Since the beginning of 2025, Ghana’s central bank has been actively managing its monetary policy to navigate the complexities of a recovering economy amid global uncertainties and domestic challenges.
The country has wavered between expansionary and contractionary measures, employing various tools to achieve its economic objectives of growth, stability, and inflation control.
Early 2025: Embracing an Expansionary Approach:

At the start of 2025, Ghana’s economy was still rebounding from the impacts of the COVID-19 pandemic and global economic disruptions. To stimulate economic activity, the Bank of Ghana adopted an expansionary monetary policy.
This involved lowering the benchmark interest rate—commonly referred to as the policy rate—to make borrowing cheaper for businesses and consumers.
By reducing the policy rate, the central bank aimed to encourage borrowing, investment, and consumption, thereby boosting economic growth. Additionally, open market operations were utilized to increase liquidity in the financial system, with the central bank purchasing government securities to inject funds into the economy.
These measures sought to support sectors such as manufacturing, agriculture, and services, which are vital for job creation and income generation.
Mid-2025: Signs of Overheating and Rising Inflation
As the year progressed, signs of economic overheating emerged. Inflation rates began rising beyond the central bank’s target range, driven by increased consumer spending, rising fuel prices, and external shocks such as global commodity price fluctuations.

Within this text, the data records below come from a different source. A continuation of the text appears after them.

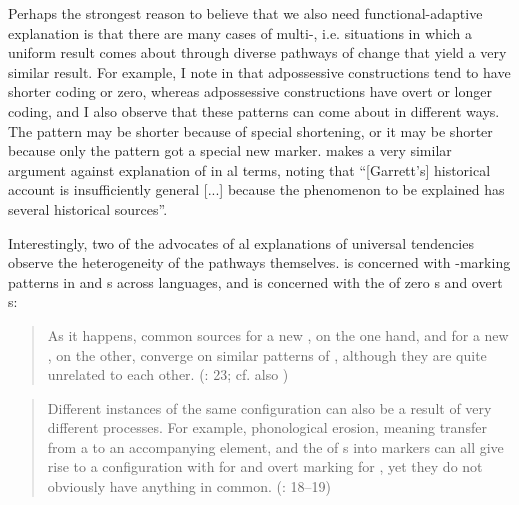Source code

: \documentclass[output=paper]{langsci/langscibook}
\begin{document}
Perhaps the strongest reason to believe that we also need functional-adaptive explanation is that there are many cases of multi-, i.e. situations in which a uniform result comes about through diverse pathways of change that yield a very similar result. For example, I note in \citet{Haspelmath2017} that  adpossessive constructions tend to have shorter coding or zero, whereas  adpossessive constructions have overt or longer coding, and I also observe that these patterns can come about in different ways. The  pattern may be shorter because of special shortening, or it may be shorter because only the  pattern got a special new marker. \citet[37]{Kiparsky2008} makes a very similar argument against  explanation of  in al terms, noting that “[Garrett’s] historical account is insufficiently general [...] because the phenomenon to be explained has several historical sources”.

Interestingly, two of the advocates of al explanations of universal tendencies observe the heterogeneity of the pathways themselves. \citet{Anderson2016} is concerned with -marking patterns in  and  s across languages, and \citet{Cristofaro2017} is concerned with the  of zero s and overt s:


\begin{quote}
As it happens, common sources for a new , on the one hand, and for a new , on the other, converge on similar patterns of , although they are quite unrelated to each other. (\citealt{Anderson2016}: 23; cf. also \citealt{Anderson1977})
\end{quote}

\begin{quote}
Different instances of the same configuration can also be a result of very different processes. For example, phonological erosion, meaning transfer from a  to an accompanying element, and the  of s into  markers can all give rise to a configuration with  for  and overt marking for , yet they do not obviously have anything in common. (\citealt{Cristofaro2017}: 18–19)
\end{quote}
\end{document}
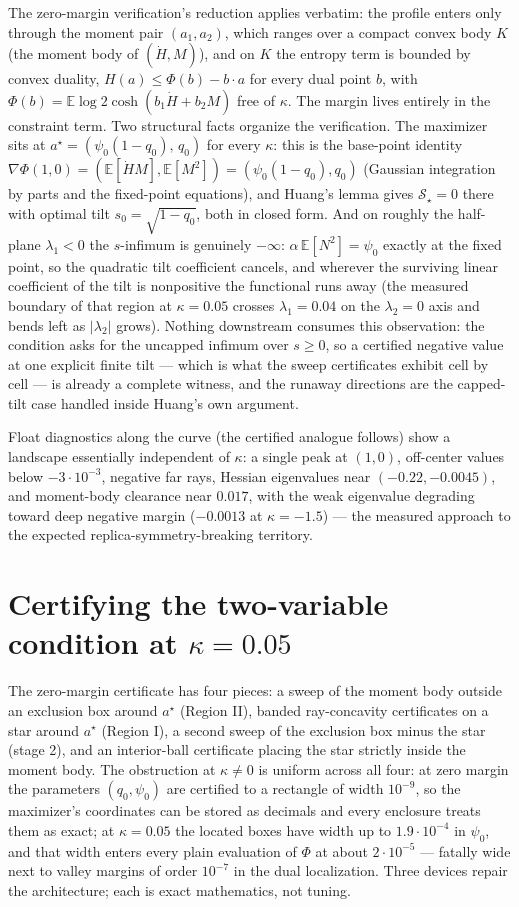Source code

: \documentclass[11pt]{article}
\theoremstyle{remark}
\newcommand{\E}{\mathbb{E}}
\newcommand{\sS}{\mathcal{S}}
\begin{document}
The zero-margin verification's reduction applies verbatim: the
profile enters only through the moment pair $(a_1,a_2)$, which ranges
over a compact convex body $K$ (the moment body of $(\dot H,M)$), and
on $K$ the entropy term is bounded by convex duality,
$H(a)\le\Phi(b)-b\cdot a$ for every dual point $b$, with
$\Phi(b)=\E\log2\cosh(b_1\dot H+b_2M)$ free of $\kappa$.  The margin
lives entirely in the constraint term.  Two structural facts organize
the verification.  The maximizer sits at
$a^\star=(\psi_0(1-q_0),\,q_0)$ for every $\kappa$: this is the
base-point identity $\nabla\Phi(1,0)=(\E[\dot H M],\E[M^2])
=(\psi_0(1-q_0),q_0)$ (Gaussian integration by parts and the
fixed-point equations), and Huang's lemma gives
$\sS_\star=0$ there with optimal tilt $s_0=\sqrt{1-q_0}$, both in
closed form.  And on roughly the half-plane $\lambda_1<0$ the
$s$-infimum is genuinely $-\infty$: $\alpha\,\E[N^2]=\psi_0$ exactly
at the fixed point, so the quadratic tilt coefficient cancels, and
wherever the surviving linear coefficient of the tilt is nonpositive
the functional runs away (the measured boundary of that region at
$\kappa=0.05$ crosses $\lambda_1=0.04$ on the $\lambda_2=0$ axis and
bends left as $|\lambda_2|$ grows).  Nothing downstream consumes
this observation: the condition asks for the uncapped infimum over
$s\ge0$, so a certified negative value at one explicit finite tilt
--- which is what the sweep certificates exhibit cell by cell --- is
already a complete witness, and the runaway directions are the
capped-tilt case handled inside Huang's own argument.

Float diagnostics along the curve (the certified analogue follows)
show a landscape essentially independent of $\kappa$: a single peak
at $(1,0)$, off-center values below $-3\cdot10^{-3}$, negative far
rays, Hessian eigenvalues near $(-0.22,-0.0045)$, and moment-body
clearance near $0.017$, with the weak eigenvalue degrading toward
deep negative margin ($-0.0013$ at $\kappa=-1.5$) --- the measured
approach to the expected replica-symmetry-breaking territory.

\section{Certifying the two-variable condition at
$\kappa=0.05$}\label{sec:regionI}

The zero-margin certificate has four pieces: a sweep of the moment
body outside an exclusion box around $a^\star$ (Region II), banded
ray-concavity certificates on a star around $a^\star$ (Region I), a
second sweep of the exclusion box minus the star (stage 2), and an
interior-ball certificate placing the star strictly inside the
moment body.  The obstruction at $\kappa\ne0$ is uniform across all
four: at zero margin the parameters $(q_0,\psi_0)$ are certified to a
rectangle of width $10^{-9}$, so the maximizer's coordinates can be
stored as decimals and every enclosure treats them as exact; at
$\kappa=0.05$ the located boxes have width up to $1.9\cdot10^{-4}$ in
$\psi_0$, and that width enters every plain evaluation of $\Phi$ at
about $2\cdot10^{-5}$ --- fatally wide next to valley margins of
order $10^{-7}$ in the dual localization.  Three devices repair the
architecture; each is exact mathematics, not tuning.
\end{document}
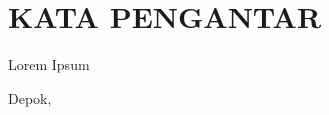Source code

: \chapter*{KATA PENGANTAR}

Lorem Ipsum

\vspace*{0.1cm}
\begin{flushright}
	Depok, \tanggalSiapSidang\\[0.1cm]
	\vspace*{1cm}
	\penulis

\end{flushright}
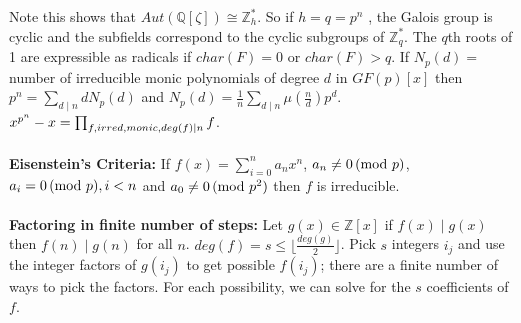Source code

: Note this shows that $Aut({\mathbb Q}[\zeta]) \cong {\mathbb Z}_h^*$.
So if $h=q=p^n$ ,
the Galois group is cyclic and the subfields correspond to the
cyclic subgroups of ${\mathbb Z}_q^*$.  The $q$th roots of 1 are expressible as radicals
if $char(F)=0$ or $char(F)>q$.
If $N_p (d)=$ number of irreducible monic polynomials of degree $d$ in
$GF(p)[x]$ then $p^n = \sum_{d \mid n} d N_p (d)$ and $N_p (d)= {\frac 1 n}
\sum_{d \mid n} \mu ( {\frac {n} {d} }) p^d$.
$x^{p^n} - x = \prod_{f,\small{irred, monic}, deg(f) \mid n} f$.
\\
\\
{\bf Eisenstein's Criteria:} If $f(x)= \sum_{i=0}^n a_n x^n$, $a_n \ne 0 \jmod{p}$,
$a_i = 0 \jmod{p}, i<n$ and $a_0 \ne 0 \jmod{p^2}$ then $f$ is irreducible.
\\
\\
{\bf Factoring in finite number of steps:} Let $g(x) \in {\mathbb Z}[x]$ if
$f(x) \mid g(x)$ then $f(n) \mid g(n)$ for
all $n$. $deg(f) = s \le \lfloor {\frac {deg(g)} 2} \rfloor$.  Pick $s$ integers $i_j$ and
use the integer factors of $g(i_j)$ to get possible $f(i_j)$; there are a finite
number of ways to pick the factors.  For each possibility, we can solve for the $s$ 
coefficients of $f$.
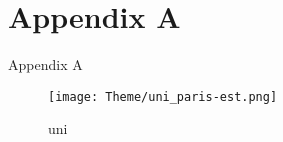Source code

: 
\chapter*{Appendix A}

Appendix A

\begin{figure}
    \texttt{[image: Theme/uni\_paris-est.png]}
    \caption{uni}
\end{figure}

\clearpage  %
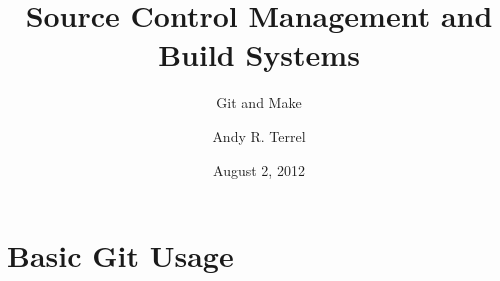 \documentclass{beamer}
\title{Source Control Management and Build Systems}
\subtitle{Git and Make}
\author{Andy R. Terrel}
\institute{The Texas Advanced Computing Center}
\date{August 2, 2012}  %
\begin{document}
\begin{frame}
  \titlepage
\end{frame}




\section{Basic Git Usage}




\end{document}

In response, the Bank of Ghana shifted towards a more cautious stance, implementing contractionary monetary policies to curb inflationary pressures. This involved raising the policy rate to make borrowing more expensive, thereby slowing down credit growth.

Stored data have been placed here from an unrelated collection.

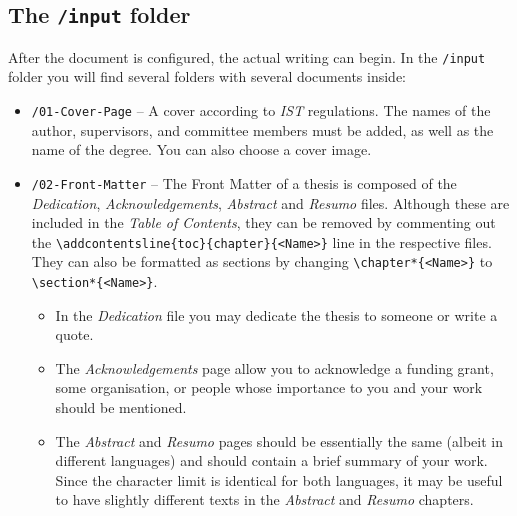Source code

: \subsection{The {\normalfont\texttt{/input}} folder} %

After the document is configured, the actual writing can begin. In the \texttt{/input} folder you will find several folders with several documents inside:

\begin{itemize}
\item \texttt{/01-Cover-Page} -- A cover according to \textit{IST} regulations. The names of the author, supervisors, and committee members must be added, as well as the name of the degree. You can also choose a cover image.

\item \texttt{/02-Front-Matter} -- The Front Matter of a thesis is composed of the \textit{Dedication}, \textit{Acknowledgements}, \textit{Abstract} and \textit{Resumo} files. Although these are included in the \textit{Table of Contents}, they can be removed by commenting out the \Verb*|\addcontentsline{toc}{chapter}{<Name>}| line in the respective files. They can also be formatted as sections by changing \Verb*|\chapter*{<Name>}| to \Verb*|\section*{<Name>}|.
	
\begin{itemize}
	\item In the \textit{Dedication} file you may dedicate the thesis to someone or write a quote. 
	
	\item The \textit{Acknowledgements} page allow you to acknowledge a funding grant, some organisation, or people whose importance to you and your work should be mentioned. 
	
	\item The \textit{Abstract} and \textit{Resumo} pages should be essentially the same (albeit in different languages) and should contain a brief summary of your work. Since the character limit is identical for both languages, it may be useful to have slightly different texts in the \textit{Abstract} and \textit{Resumo} chapters. 
\end{itemize}	


\end{itemize}
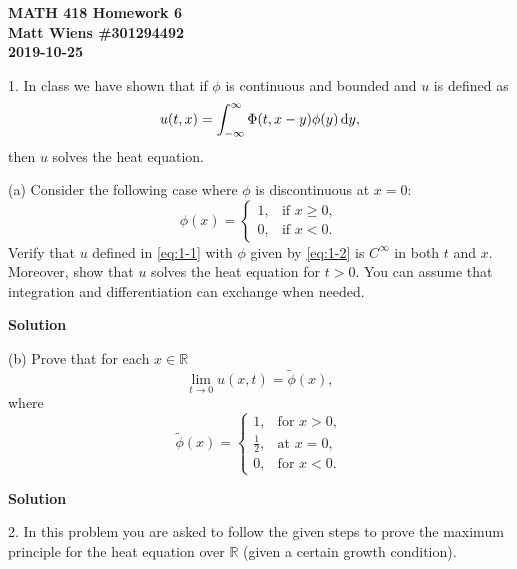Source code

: \documentclass{article}
\begin{document}
\textbf{MATH 418 Homework 6} \\
\textbf{Matt Wiens \#301294492} \\
\textbf{2019-10-25}

1. In class we have shown that if $\phi$ is continuous and bounded and
$u$ is defined as
%
\begin{equation}
    u(t, x) = \int_{-\infty}^\infty \Phi(t, x - y) \phi(y) \dif y
    ,
    \label{eq:1-1}
\end{equation}
%
then $u$ solves the heat equation.

(a) Consider the following case where $\phi$ is discontinuous at
$x = 0$:
%
\begin{equation}
    \phi(x) =
        \begin{cases}
            1, & \text{if } x \geq 0, \\
            0, & \text{if } x < 0.
        \end{cases}
    \label{eq:1-2}
\end{equation}
%
Verify that $u$ defined in \eqref{eq:1-1} with $\phi$ given by
\eqref{eq:1-2} is $C^\infty$ in both $t$ and $x$. Moreover, show that
$u$ solves the heat equation for $t > 0$. You can assume that
integration and differentiation can exchange when needed.

\textbf{Solution}

\vspace{5mm}

(b) Prove that for each $x \in \mathbb{R}$
%
\begin{equation*}
    \lim_{t \to 0} u(x, t) = \widetilde{\phi}(x)
    ,
\end{equation*}
%
where
%
\begin{equation*}
    \widetilde{\phi}(x) =
        \begin{cases}
            1, & \text{for } x > 0, \\
            \frac{1}{2}, & \text{at } x = 0, \\
            0, & \text{for } x < 0.
        \end{cases}
\end{equation*}

\textbf{Solution}

\newpage

2. In this problem you are asked to follow the given steps to prove the
maximum principle for the heat equation over $\mathbb{R}$ (given a
certain growth condition).
\end{document}
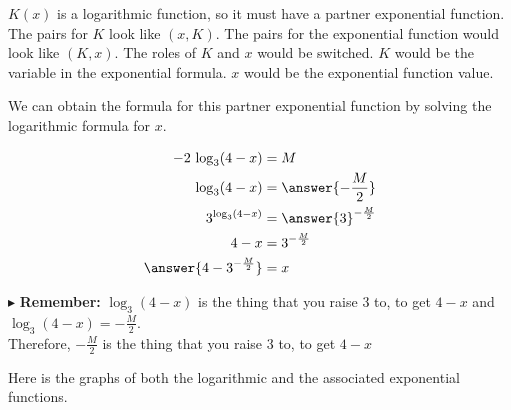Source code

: \documentclass{ximera}
\begin{document}
$K(x)$ is a logarithmic function, so it must have a partner exponential function.  The pairs for $K$ look like $(x, K)$. The pairs for the exponential function would look like $(K, x)$.  The roles of $K$ and $x$ would be switched. $K$ would be the variable in the exponential formula. $x$ would be the exponential function value.


We can obtain the formula for this partner exponential function by solving the logarithmic formula for $x$.



\begin{explanation}

\begin{align*}
-2 \,\log_3(4-x) & = M \\
\log_3(4-x) & = \answer{-\frac{M}{2}} \\
3^{\log_3(4-x)} & = \answer{3}^{-\frac{M}{2}} \\
4 - x & = 3^{-\frac{M}{2}} \\
\answer{4 - 3^{-\frac{M}{2}}} & = x \\
\end{align*}

\end{explanation}




$\blacktriangleright$ \textbf{Remember:} $\log_3(4-x)$ is the thing that you raise $3$ to, to get $4-x$ and $\log_3(4-x) = - \frac{M}{2}$.  \\

Therefore, $- \frac{M}{2}$ is the thing that you raise $3$ to, to get $4-x$





Here is the graphs of both the logarithmic and the associated exponential functions.
\end{document}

Open market operations were also adjusted to reduce liquidity, and reserve requirements for banks were increased to ensure financial stability.
Late 2025 and Early 2026: Balancing Growth with Stability
Entering 2026, Ghana’s central bank faces the challenge of balancing economic growth with inflation control. The MPC has been carefully calibrating its approach, employing a mix of tightening measures to prevent inflation from spiraling out of control while maintaining enough liquidity to support ongoing growth.

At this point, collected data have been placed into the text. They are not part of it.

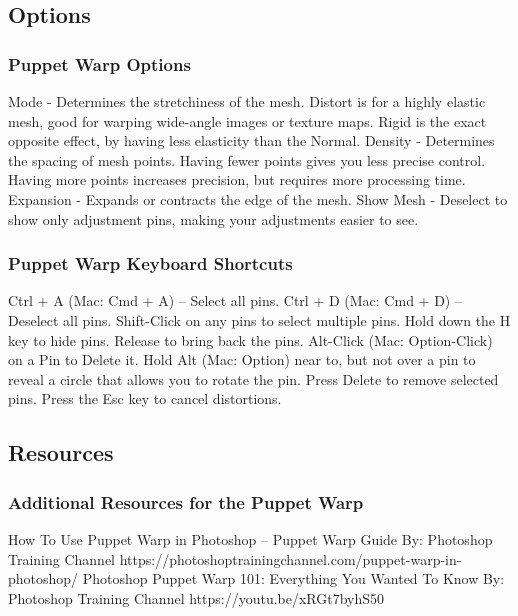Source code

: \documentclass{beamer}
\begin{document}
\subsection{Options}		
\begin{frame}
	\frametitle{Puppet Warp Options}
	\begin{outline}
		\1 Mode - 
		\2 Determines the stretchiness of the mesh.
		\2 Distort is for a highly elastic mesh, good for warping wide-angle images or texture maps.
		\2 Rigid is the exact opposite effect, by having less elasticity than the Normal.
		\1 Density - 
		\2 Determines the spacing of mesh points. Having fewer points gives you less precise control. 
		\2 Having more points increases precision, but requires more processing time.
		\1 Expansion - 
		\2 Expands or contracts the edge of the mesh.
		\1 Show Mesh - 
		\2 Deselect to show only adjustment pins, making your adjustments easier to see.
	\end{outline}
\end{frame}

\begin{frame}
	\frametitle{Puppet Warp Keyboard Shortcuts}
	\begin{outline}
		\1 Ctrl + A (Mac: Cmd + A) – Select all pins.
		\1 Ctrl + D (Mac: Cmd + D) – Deselect all pins.
		\1 Shift-Click on any pins to select multiple pins.
		\1 Hold down the H key to hide pins. Release to bring back the pins.
		\1 Alt-Click (Mac: Option-Click) on a Pin to Delete it.
		\1 Hold Alt (Mac: Option) near to, but not over a pin to reveal a circle that allows you to rotate the pin.
		\1 Press Delete to remove selected pins.
		\1 Press the Esc key to cancel distortions.
	\end{outline}
\end{frame}

\subsection{Resources}		
\begin{frame}
	\frametitle{Additional Resources for the Puppet Warp}
	\begin{outline}
		\1 How To Use Puppet Warp in Photoshop – Puppet Warp Guide
		\2  By:  Photoshop Training Channel
		\2 https://photoshoptrainingchannel.com/puppet-warp-in-photoshop/
		\1 Photoshop Puppet Warp 101: Everything You Wanted To Know
		\2  By:  Photoshop Training Channel
		\2 https://youtu.be/xRGt7byhS50
	\end{outline}
\end{frame}
	
\end{document}

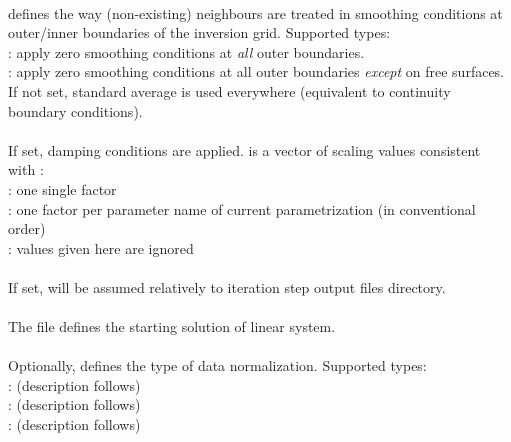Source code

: \paragraph{}
 defines the way (non-existing) neighbours are treated in smoothing conditions at outer/inner 
boundaries of the inversion grid. Supported types:\\
: apply zero smoothing conditions at \emph{all} outer boundaries.\\
: apply zero smoothing conditions at all outer boundaries \emph{except} on free surfaces. \\
If not set, standard average is used everywhere (equivalent to continuity boundary conditions).
\paragraph{}
If set, damping conditions are applied.  is a vector of scaling values consistent 
with :\\
: one single factor\\
: one factor per parameter name of current parametrization (in conventional order)\\
 : values given here are ignored
\paragraph{}
If set,  will be assumed relatively to iteration step output files directory.
\paragraph{}
The  file  defines the starting solution of linear system.
\paragraph{}
Optionally,  defines the type of data normalization. Supported types:\\
: (description follows)\\ %
: (description follows)\\ %
: (description follows) %
%
%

Recent deliberations have shown a trend towards cautious tightening, with some analysts expecting further increases in the policy rate if inflation remains persistent. At the same time, the Bank of Ghana monitors external risks such as global economic slowdowns and commodity price shocks that could impact the country’s economic outlook.
Conclusion
Since the beginning of 2025, Ghana’s monetary policy has transitioned from expansionary to a more contractionary stance, reflecting the country’s efforts to sustain growth while controlling inflation.
The central bank’s use of tools such as setting benchmark interest rates, open market operations, and reserve requirements demonstrates a flexible approach aimed at fostering economic stability in a dynamic environment.
As Ghana continues to navigate these policies, the effectiveness of these measures will be crucial in shaping the country’s economic trajectory for 2026 and beyond.